For sure, another company in their competitive sphere might take advantage and become known as the go-to firm for e-d, but in general, reputations in the legal profession are not earned by being the most affordable.

Posted by: BoardgameBeast | Jun 5, 2011 5:57:34 PM

I am glad you are bringing this up. Point of clarification - eDiscovery typically refers to the review of electronically stored information (ESI). Simply put, it can mean a linear review of a million emails - viewing them onscreen rather than printing them out. Most review of ESI tends to resemble the room full of reviewes and bankers' boxes of paper, with computers and monitors in place of the paper.
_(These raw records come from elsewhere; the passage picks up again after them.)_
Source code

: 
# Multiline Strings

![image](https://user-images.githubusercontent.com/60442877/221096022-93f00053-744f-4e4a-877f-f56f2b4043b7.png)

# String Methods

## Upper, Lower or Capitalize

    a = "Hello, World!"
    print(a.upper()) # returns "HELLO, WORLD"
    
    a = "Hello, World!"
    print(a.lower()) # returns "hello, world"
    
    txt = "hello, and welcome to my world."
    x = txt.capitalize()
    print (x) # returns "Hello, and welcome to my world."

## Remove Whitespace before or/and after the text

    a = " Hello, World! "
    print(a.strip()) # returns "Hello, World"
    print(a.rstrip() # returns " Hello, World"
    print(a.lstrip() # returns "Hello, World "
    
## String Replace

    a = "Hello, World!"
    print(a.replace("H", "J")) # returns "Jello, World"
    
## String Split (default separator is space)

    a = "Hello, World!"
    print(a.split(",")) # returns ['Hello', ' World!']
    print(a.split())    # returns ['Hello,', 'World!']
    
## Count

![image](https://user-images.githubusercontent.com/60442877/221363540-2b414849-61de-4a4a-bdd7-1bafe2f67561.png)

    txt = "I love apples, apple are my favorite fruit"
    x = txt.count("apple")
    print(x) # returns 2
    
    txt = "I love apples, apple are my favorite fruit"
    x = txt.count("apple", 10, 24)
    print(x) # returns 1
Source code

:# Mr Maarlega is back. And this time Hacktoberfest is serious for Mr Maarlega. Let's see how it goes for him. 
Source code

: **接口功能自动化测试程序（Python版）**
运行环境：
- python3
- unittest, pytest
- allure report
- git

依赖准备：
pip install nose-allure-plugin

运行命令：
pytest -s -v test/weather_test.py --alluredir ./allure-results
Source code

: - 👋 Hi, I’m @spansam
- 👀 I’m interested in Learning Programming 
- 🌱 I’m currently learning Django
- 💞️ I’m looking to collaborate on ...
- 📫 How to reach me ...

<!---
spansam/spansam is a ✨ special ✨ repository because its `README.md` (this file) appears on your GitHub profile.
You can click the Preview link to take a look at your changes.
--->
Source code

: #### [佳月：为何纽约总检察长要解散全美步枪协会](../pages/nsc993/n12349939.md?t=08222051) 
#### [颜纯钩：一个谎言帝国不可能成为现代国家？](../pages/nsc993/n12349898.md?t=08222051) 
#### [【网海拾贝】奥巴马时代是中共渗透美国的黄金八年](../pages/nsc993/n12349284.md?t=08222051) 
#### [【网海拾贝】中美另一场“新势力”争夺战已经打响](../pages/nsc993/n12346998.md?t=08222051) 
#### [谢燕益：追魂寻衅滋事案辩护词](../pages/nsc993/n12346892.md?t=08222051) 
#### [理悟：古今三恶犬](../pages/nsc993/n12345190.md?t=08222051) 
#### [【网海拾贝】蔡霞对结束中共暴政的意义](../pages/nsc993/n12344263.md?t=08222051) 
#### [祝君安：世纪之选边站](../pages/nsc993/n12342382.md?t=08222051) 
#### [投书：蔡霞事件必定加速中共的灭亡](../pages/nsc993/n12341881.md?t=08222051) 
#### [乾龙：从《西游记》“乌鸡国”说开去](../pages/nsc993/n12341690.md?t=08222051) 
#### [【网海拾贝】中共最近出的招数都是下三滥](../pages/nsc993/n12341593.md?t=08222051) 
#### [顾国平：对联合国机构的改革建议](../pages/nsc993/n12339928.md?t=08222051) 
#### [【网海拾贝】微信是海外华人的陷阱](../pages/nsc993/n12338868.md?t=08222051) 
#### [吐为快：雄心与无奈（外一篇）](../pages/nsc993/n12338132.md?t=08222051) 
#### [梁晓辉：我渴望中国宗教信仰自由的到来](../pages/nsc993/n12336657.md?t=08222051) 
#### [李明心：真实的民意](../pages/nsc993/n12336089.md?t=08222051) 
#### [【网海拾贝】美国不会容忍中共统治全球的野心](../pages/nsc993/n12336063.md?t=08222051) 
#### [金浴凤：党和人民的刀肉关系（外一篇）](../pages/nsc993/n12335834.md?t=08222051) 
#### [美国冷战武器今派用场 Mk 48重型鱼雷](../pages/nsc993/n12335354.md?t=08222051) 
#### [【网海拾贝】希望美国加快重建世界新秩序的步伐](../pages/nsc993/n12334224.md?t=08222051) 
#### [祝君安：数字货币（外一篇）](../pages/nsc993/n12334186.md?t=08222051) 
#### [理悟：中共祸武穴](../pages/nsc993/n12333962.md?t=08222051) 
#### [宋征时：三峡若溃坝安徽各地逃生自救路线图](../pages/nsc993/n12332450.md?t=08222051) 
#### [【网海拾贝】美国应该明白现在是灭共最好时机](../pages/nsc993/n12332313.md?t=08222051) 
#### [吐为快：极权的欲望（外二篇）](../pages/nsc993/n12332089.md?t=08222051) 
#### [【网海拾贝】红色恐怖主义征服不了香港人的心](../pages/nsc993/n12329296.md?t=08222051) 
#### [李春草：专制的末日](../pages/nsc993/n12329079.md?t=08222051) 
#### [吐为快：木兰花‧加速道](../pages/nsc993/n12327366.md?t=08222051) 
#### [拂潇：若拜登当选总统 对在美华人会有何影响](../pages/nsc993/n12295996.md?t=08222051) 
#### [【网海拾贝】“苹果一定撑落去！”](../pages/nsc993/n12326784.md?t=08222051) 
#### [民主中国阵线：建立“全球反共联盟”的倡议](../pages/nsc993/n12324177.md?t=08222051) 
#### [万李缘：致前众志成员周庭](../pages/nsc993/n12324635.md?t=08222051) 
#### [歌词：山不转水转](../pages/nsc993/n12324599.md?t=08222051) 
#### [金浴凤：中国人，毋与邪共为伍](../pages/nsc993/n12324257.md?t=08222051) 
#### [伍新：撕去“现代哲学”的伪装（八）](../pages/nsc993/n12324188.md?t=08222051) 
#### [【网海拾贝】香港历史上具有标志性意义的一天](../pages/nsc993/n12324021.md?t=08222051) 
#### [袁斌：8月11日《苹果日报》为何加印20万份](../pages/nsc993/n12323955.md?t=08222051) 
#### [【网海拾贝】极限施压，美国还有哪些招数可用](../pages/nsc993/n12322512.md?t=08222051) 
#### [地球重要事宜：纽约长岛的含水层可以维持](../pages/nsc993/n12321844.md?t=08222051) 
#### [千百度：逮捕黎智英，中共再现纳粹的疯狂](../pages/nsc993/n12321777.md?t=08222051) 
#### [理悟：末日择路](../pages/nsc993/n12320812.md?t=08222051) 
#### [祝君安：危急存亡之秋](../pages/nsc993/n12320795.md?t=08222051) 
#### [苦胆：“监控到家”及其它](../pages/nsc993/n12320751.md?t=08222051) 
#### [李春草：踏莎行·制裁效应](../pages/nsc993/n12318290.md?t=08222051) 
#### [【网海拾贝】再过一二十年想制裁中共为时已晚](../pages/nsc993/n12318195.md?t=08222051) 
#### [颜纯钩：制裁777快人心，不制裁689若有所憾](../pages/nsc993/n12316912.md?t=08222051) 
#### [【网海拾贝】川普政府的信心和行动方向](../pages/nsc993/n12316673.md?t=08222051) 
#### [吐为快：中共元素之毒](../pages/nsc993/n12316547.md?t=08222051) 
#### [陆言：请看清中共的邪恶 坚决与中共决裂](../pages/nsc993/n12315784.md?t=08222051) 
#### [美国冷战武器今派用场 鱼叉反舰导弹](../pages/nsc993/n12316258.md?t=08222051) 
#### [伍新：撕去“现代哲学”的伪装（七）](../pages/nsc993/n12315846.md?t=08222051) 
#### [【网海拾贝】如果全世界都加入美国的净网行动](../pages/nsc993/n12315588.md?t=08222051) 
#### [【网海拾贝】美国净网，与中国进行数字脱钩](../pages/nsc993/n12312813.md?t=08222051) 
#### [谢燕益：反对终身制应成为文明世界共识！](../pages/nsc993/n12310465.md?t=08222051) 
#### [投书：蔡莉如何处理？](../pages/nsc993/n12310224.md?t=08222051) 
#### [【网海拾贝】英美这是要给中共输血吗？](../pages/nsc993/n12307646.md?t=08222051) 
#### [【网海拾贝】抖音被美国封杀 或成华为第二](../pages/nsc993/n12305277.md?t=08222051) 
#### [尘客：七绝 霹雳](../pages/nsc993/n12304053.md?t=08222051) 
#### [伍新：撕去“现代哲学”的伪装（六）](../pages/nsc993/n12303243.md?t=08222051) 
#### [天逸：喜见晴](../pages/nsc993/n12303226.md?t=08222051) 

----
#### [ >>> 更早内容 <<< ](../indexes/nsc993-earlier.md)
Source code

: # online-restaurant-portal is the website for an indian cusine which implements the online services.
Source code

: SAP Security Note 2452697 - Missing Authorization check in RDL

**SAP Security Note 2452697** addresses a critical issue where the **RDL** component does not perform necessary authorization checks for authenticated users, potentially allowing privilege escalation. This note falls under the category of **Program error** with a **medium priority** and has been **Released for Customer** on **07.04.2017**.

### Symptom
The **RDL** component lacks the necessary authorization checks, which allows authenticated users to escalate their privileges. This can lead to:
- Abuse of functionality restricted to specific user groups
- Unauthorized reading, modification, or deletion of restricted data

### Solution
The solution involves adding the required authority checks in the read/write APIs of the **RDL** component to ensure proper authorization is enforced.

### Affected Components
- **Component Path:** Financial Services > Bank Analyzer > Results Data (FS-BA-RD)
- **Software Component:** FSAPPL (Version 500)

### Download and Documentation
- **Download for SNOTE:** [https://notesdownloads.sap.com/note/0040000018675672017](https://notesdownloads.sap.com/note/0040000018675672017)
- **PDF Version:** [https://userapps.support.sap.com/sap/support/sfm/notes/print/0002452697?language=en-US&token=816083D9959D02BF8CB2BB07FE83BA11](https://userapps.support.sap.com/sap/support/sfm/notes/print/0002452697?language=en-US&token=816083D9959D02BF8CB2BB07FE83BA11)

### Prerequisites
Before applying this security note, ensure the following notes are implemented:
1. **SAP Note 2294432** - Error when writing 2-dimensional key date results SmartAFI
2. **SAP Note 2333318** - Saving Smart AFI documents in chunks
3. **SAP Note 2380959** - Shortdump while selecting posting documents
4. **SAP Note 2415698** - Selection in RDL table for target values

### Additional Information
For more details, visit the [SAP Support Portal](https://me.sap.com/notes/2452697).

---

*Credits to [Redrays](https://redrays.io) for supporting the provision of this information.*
What the NYT article was talking about was that when computers and electronic data are involved, massive computing power can be brought to bear to achieve cost- and time-savings. This ranges from simply identifying exact- and near-duplicates, which is now mainstream, to using sophisticated algorithms to predict responsiveness, privilege, etc.

So "eDiscovery" is clearly mainstream, defensible practice. Use of *automated review in eDiscovery* or *predictive review in eDiscovery* to substitute for eyes on documents/screens is the cutting edge that is increasingly being used by the most forward-thinking attorneys in corporations and law firms.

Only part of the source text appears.